- _TASK INSTRUCTIONS_: The finished copy should hold every entry exactly as given, and no pictures.

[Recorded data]
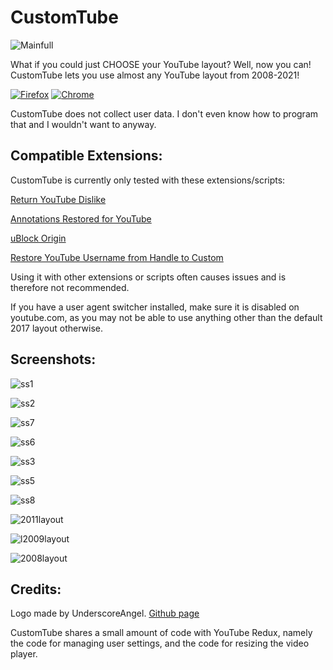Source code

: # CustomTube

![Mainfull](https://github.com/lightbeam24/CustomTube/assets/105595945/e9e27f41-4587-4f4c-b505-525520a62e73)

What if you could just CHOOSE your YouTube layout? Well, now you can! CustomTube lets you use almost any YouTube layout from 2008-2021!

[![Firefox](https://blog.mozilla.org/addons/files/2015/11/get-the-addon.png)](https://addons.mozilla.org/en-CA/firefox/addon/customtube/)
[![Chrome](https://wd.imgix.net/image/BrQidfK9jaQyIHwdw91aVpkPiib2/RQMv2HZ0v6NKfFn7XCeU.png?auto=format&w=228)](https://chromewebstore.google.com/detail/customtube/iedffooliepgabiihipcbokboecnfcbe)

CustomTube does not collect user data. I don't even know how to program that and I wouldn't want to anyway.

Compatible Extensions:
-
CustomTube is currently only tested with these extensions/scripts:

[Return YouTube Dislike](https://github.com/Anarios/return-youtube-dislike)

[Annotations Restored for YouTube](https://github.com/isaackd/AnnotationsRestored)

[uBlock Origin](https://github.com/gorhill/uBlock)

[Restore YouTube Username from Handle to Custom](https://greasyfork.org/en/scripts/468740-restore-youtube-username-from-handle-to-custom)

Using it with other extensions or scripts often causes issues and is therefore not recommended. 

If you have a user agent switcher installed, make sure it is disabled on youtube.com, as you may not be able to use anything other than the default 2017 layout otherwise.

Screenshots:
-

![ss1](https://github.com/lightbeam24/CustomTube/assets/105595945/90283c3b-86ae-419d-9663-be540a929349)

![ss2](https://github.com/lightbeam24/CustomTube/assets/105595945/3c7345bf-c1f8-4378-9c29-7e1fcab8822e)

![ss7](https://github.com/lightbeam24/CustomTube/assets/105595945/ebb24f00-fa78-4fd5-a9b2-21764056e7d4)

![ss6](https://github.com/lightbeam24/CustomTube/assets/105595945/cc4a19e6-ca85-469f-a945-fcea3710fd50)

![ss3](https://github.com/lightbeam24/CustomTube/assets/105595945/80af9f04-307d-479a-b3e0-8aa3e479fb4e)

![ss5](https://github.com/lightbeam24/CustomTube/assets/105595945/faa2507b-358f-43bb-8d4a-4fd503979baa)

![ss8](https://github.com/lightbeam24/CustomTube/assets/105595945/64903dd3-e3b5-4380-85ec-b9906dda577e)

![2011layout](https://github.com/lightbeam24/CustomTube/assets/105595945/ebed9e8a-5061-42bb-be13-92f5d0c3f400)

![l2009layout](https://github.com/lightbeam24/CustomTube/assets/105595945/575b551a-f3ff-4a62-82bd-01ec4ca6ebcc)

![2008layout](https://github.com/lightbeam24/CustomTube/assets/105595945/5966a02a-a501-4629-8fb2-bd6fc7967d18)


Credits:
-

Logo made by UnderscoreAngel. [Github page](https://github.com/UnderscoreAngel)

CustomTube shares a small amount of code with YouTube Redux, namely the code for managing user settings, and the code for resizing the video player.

- _TASK OUTPUT_:
Source code

: # CustomTube

![Mainfull](https://github.com/lightbeam24/CustomTube/assets/105595945/e9e27f41-4587-4f4c-b505-525520a62e73)

What if you could just CHOOSE your YouTube layout? Well, now you can! CustomTube lets you use almost any YouTube layout from 2008-2021!

[![Firefox](https://blog.mozilla.org/addons/files/2015/11/get-the-addon.png)](https://addons.mozilla.org/en-CA/firefox/addon/customtube/)
[![Chrome](https://wd.imgix.net/image/BrQidfK9jaQyIHwdw91aVpkPiib2/RQMv2HZ0v6NKfFn7XCeU.png?auto=format&w=228)](https://chromewebstore.google.com/detail/customtube/iedffooliepgabiihipcbokboecnfcbe)

CustomTube does not collect user data. I don't even know how to program that and I wouldn't want to anyway.

Compatible Extensions:
-
CustomTube is currently only tested with these extensions/scripts:

[Return YouTube Dislike](https://github.com/Anarios/return-youtube-dislike)

[Annotations Restored for YouTube](https://github.com/isaackd/AnnotationsRestored)

[uBlock Origin](https://github.com/gorhill/uBlock)

[Restore YouTube Username from Handle to Custom](https://greasyfork.org/en/scripts/468740-restore-youtube-username-from-handle-to-custom)

Using it with other extensions or scripts often causes issues and is therefore not recommended. 

If you have a user agent switcher installed, make sure it is disabled on youtube.com, as you may not be able to use anything other than the default 2017 layout otherwise.

Screenshots:
-

![ss1](https://github.com/lightbeam24/CustomTube/assets/105595945/90283c3b-86ae-419d-9663-be540a929349)

![ss2](https://github.com/lightbeam24/CustomTube/assets/105595945/3c7345bf-c1f8-4378-9c29-7e1fcab8822e)

![ss7](https://github.com/lightbeam24/CustomTube/assets/105595945/ebb24f00-fa78-4fd5-a9b2-21764056e7d4)

![ss6](https://github.com/lightbeam24/CustomTube/assets/105595945/cc4a19e6-ca85-469f-a945-fcea3710fd50)

![ss3](https://github.com/lightbeam24/CustomTube/assets/105595945/80af9f04-307d-479a-b3e0-8aa3e479fb4e)

![ss5](https://github.com/lightbeam24/CustomTube/assets/105595945/faa2507b-358f-43bb-8d4a-4fd503979baa)

![ss8](https://github.com/lightbeam24/CustomTube/assets/105595945/64903dd3-e3b5-4380-85ec-b9906dda577e)

![2011layout](https://github.com/lightbeam24/CustomTube/assets/105595945/ebed9e8a-5061-42bb-be13-92f5d0c3f400)

![l2009layout](https://github.com/lightbeam24/CustomTube/assets/105595945/575b551a-f3ff-4a62-82bd-01ec4ca6ebcc)

![2008layout](https://github.com/lightbeam24/CustomTube/assets/105595945/5966a02a-a501-4629-8fb2-bd6fc7967d18)


Credits:
-

Logo made by UnderscoreAngel. [Github page](https://github.com/UnderscoreAngel)

CustomTube shares a small amount of code with YouTube Redux, namely the code for managing user settings, and the code for resizing the video player.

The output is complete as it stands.